BAF (Bunker Adjustment Factor) is an adjustment carriers make to reflect volatile marine-fuel prices. It moves with oil markets and is quoted per container or per TEU, typically recalculated quarterly. LSS (Low Sulphur Surcharge) is the premium for IMO-2020-compliant low-sulphur fuel, which all carriers must use globally since January 2020. Some carriers have merged BAF and LSS into a single bunker charge; others quote them separately.
What is demurrage vs detention?
Demurrage is a daily charge by the port or terminal for a container sitting inside the port perimeter beyond the agreed free time — typically because customs clearance or the consignee's pickup is delayed. Detention is a daily charge by the carrier for a container that has left the port but has not been returned empty within the agreed free time — typically because unstuffing is delayed at the consignee. Both escalate sharply after 3–5 days.
What is the difference between a B/L, Telex Release, and Sea Waybill?
An Original B/L is a negotiable title document — the physical original must be surrendered at destination to release cargo. Telex Release is an instruction issued when the shipper surrenders all originals at origin and the carrier electronically authorises destination release without a physical surrender — faster for trusted parties. A Sea Waybill is a non-negotiable document that releases cargo to the named consignee without any surrender — fastest, but inappropriate when payment depends on document control (e.g., letter of credit or DAP terms).
Why did my carrier reroute my shipment through a different port?
Carriers operate in global alliances that share vessel space on defined service loops.
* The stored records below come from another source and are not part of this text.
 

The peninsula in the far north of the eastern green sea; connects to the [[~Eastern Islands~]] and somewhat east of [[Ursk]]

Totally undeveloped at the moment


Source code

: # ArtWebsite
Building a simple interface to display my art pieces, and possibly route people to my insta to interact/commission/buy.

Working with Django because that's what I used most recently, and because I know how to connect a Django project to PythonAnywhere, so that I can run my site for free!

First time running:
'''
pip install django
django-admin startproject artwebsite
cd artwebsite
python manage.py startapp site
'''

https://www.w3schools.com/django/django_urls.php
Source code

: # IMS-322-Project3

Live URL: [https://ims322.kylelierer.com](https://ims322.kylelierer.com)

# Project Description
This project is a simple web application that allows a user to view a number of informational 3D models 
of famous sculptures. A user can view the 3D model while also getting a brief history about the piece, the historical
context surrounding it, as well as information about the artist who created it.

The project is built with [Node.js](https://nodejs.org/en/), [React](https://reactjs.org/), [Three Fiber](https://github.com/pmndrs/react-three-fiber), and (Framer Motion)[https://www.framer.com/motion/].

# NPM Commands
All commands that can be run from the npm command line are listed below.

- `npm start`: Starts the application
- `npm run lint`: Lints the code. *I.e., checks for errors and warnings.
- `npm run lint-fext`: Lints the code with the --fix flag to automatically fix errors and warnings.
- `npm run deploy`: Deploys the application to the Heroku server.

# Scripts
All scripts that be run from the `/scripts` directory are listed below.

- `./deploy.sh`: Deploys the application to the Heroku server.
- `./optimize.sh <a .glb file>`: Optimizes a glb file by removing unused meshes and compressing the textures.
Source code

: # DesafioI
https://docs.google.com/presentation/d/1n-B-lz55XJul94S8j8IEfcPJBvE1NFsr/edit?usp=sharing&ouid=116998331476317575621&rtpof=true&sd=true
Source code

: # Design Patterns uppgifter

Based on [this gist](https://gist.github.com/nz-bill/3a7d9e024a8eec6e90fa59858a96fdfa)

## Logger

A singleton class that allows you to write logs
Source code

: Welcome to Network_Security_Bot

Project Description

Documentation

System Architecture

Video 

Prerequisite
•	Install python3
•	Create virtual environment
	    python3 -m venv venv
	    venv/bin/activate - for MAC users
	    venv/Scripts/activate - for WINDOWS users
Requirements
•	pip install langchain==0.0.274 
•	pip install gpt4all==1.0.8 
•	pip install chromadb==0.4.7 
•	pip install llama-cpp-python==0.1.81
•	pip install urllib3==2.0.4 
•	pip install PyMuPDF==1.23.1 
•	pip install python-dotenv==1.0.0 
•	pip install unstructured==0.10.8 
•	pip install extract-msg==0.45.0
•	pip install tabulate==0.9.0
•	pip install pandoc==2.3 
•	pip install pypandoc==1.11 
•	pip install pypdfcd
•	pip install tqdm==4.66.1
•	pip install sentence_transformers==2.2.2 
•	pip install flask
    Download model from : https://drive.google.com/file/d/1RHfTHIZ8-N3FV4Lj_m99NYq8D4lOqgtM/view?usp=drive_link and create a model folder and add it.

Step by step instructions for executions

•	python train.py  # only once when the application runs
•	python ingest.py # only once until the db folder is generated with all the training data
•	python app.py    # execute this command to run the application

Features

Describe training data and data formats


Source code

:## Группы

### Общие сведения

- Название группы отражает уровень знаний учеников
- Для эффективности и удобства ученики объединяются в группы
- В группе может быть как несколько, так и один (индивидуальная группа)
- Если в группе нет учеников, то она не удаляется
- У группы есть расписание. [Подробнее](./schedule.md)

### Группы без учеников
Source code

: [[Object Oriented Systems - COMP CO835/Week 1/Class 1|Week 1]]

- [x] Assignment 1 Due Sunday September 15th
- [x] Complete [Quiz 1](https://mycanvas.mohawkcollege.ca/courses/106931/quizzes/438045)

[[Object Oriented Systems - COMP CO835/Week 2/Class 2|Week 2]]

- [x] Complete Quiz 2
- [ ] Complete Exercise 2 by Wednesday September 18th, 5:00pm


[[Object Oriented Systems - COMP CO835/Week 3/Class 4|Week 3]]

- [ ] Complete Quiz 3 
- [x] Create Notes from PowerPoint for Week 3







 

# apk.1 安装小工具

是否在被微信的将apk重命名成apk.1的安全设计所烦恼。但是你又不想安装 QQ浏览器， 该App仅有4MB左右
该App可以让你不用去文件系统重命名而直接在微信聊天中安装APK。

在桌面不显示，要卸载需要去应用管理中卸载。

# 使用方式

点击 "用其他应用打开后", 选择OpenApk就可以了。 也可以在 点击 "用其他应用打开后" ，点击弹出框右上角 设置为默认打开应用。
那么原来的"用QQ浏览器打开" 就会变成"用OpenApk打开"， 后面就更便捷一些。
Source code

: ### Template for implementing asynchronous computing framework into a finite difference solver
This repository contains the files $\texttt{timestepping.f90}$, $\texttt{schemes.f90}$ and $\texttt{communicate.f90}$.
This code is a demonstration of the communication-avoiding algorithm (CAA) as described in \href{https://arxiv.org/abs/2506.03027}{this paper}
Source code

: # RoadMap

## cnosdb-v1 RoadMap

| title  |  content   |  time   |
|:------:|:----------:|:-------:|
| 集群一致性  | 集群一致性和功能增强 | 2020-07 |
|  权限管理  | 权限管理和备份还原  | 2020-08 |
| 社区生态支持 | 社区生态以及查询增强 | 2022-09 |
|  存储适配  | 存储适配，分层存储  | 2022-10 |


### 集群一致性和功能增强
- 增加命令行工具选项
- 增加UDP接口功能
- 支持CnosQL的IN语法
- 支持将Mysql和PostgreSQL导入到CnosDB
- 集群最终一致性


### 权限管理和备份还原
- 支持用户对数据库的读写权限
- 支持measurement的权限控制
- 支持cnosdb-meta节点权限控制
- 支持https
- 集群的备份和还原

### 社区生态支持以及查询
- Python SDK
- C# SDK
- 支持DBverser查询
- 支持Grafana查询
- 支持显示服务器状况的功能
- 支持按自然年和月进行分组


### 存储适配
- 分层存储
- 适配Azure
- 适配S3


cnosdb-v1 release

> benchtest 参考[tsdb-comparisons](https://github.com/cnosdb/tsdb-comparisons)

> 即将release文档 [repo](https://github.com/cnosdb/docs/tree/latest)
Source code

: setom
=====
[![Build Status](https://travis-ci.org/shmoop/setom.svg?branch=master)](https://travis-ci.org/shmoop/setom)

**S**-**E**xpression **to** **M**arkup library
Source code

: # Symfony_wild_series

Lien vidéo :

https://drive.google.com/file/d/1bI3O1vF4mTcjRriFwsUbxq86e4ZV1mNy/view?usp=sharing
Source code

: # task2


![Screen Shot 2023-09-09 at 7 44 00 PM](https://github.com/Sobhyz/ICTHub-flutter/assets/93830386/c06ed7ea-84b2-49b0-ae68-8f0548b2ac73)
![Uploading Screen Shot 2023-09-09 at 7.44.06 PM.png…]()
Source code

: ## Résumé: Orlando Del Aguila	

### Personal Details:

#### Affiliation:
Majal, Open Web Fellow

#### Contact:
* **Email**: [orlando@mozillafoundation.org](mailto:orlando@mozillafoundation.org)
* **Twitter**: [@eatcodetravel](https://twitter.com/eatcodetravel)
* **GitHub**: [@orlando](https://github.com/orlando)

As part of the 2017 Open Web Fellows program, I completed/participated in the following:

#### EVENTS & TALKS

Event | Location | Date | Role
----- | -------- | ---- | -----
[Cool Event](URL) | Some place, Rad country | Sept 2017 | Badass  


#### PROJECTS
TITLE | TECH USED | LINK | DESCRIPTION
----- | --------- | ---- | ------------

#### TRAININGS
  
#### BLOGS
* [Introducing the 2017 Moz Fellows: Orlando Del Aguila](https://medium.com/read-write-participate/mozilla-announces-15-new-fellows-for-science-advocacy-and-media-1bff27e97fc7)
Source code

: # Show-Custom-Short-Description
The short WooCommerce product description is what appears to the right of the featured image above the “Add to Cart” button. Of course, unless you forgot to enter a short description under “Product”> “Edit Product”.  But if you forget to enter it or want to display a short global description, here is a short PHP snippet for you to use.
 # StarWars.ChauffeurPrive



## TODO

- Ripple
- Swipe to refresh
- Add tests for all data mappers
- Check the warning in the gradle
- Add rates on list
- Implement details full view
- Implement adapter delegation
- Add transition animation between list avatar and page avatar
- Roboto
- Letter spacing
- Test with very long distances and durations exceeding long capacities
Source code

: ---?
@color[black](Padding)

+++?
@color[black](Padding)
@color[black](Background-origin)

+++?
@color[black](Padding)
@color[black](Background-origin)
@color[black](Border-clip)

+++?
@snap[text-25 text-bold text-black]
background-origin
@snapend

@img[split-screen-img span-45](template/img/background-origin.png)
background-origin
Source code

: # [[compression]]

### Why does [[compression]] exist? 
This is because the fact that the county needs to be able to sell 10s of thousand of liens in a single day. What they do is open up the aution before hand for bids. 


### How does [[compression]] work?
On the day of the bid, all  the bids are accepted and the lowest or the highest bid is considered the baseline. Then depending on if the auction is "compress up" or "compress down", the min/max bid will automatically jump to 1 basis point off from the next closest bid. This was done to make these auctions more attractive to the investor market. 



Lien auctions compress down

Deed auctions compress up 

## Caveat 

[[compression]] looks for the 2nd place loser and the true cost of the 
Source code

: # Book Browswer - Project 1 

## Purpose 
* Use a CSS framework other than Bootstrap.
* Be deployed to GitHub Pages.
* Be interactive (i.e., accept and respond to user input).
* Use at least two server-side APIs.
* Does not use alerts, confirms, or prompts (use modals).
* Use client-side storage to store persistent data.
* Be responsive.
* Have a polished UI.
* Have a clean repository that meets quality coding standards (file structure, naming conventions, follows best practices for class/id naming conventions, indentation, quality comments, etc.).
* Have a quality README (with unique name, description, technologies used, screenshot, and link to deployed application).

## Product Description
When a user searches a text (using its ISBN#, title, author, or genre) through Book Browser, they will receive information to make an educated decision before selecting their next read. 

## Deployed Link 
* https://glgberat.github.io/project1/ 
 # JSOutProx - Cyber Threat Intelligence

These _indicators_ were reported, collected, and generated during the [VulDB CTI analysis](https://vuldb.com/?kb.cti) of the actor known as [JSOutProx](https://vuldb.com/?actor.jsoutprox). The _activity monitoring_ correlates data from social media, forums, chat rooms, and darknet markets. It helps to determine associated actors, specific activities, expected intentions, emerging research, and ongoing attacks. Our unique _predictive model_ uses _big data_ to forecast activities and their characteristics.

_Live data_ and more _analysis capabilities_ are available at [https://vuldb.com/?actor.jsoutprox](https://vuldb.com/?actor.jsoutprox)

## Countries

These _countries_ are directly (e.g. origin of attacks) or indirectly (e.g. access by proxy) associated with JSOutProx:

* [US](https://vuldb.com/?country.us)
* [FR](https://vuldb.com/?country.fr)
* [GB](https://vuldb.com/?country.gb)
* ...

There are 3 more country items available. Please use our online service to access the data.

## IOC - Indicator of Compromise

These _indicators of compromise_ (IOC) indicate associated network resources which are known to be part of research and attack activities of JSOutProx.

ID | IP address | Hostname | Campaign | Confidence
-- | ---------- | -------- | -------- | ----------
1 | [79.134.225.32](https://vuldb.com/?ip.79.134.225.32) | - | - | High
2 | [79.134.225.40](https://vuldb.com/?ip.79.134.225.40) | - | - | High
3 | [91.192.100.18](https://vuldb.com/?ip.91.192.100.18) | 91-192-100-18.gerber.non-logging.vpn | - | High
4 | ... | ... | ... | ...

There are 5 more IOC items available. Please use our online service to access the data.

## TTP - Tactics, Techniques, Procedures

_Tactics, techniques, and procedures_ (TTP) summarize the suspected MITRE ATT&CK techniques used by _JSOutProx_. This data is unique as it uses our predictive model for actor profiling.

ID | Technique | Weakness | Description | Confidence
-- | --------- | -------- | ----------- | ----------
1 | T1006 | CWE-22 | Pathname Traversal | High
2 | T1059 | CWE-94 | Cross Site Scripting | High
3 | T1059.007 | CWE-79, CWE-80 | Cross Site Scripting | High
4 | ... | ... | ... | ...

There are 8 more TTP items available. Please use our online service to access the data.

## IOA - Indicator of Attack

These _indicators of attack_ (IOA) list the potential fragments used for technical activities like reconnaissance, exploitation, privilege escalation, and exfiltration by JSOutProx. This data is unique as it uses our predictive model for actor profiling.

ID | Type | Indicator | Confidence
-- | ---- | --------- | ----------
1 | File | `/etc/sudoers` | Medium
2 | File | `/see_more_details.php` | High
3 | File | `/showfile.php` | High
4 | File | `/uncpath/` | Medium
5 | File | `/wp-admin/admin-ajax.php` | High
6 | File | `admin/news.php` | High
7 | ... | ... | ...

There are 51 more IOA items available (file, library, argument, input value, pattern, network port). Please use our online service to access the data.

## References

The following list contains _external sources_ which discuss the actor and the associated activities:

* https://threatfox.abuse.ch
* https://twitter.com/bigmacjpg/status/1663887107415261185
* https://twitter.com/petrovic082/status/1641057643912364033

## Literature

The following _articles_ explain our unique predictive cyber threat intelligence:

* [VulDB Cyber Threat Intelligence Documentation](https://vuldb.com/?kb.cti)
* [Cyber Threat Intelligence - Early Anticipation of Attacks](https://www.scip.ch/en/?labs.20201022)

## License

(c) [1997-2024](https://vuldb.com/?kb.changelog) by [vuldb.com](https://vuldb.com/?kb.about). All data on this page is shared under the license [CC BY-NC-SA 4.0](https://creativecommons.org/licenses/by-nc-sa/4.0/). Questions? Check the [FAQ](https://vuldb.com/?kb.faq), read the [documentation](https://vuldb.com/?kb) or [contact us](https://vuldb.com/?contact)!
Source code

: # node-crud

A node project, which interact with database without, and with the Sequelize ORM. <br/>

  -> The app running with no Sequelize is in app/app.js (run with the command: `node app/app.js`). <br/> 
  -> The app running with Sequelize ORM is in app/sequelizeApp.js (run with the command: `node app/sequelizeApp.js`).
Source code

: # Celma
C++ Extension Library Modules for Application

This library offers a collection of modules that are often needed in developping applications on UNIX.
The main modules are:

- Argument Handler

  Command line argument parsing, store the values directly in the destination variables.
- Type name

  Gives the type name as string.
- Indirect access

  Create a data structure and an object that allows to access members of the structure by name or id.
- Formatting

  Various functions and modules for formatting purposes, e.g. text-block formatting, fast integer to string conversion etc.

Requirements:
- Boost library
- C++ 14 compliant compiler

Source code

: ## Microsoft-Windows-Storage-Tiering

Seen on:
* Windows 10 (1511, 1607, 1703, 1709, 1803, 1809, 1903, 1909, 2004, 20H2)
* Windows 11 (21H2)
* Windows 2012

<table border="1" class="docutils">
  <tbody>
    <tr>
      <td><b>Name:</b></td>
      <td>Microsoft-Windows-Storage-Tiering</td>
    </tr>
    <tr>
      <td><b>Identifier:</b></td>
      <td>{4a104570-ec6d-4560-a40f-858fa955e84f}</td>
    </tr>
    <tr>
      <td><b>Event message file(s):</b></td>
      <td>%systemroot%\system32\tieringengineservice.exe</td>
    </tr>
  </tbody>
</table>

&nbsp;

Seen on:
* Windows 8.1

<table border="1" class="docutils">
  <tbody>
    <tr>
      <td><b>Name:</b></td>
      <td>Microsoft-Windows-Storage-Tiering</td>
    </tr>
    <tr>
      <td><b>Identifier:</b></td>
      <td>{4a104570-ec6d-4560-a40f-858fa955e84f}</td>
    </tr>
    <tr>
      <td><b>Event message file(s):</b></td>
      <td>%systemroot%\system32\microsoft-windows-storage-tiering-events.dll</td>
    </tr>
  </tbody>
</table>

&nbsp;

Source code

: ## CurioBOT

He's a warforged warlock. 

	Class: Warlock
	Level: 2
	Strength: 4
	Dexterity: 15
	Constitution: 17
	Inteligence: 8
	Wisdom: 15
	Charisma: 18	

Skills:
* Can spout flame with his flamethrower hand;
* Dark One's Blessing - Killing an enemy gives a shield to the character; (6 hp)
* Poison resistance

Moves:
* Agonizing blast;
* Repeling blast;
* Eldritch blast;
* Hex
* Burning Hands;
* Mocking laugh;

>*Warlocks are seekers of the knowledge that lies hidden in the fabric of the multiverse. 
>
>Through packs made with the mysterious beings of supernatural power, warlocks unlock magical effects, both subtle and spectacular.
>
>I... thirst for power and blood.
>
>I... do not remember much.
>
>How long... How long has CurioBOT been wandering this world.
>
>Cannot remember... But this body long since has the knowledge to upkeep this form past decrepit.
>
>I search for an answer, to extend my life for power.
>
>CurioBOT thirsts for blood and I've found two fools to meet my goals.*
If a vessel is full, delayed, or skipped due to port congestion or weather, the carrier may reassign your cargo to a partner vessel on a different loop — which can mean a different transshipment hub (Piraeus, Port Said, Algeciras, Tanger Med, etc.) and a longer transit. This is normal and not a breach unless the B/L named a specific vessel and routing as binding.
Source: ISO container standards (ISO 668, ISO 1496); IMO 2020 Sulphur Regulation; Hague-Visby Rules; carrier tariffs and publications (Maersk, MSC, CMA CGM, ZIM, OOCL, COSCO, Hapag-Lloyd); Israeli Ministry of Economy import guide.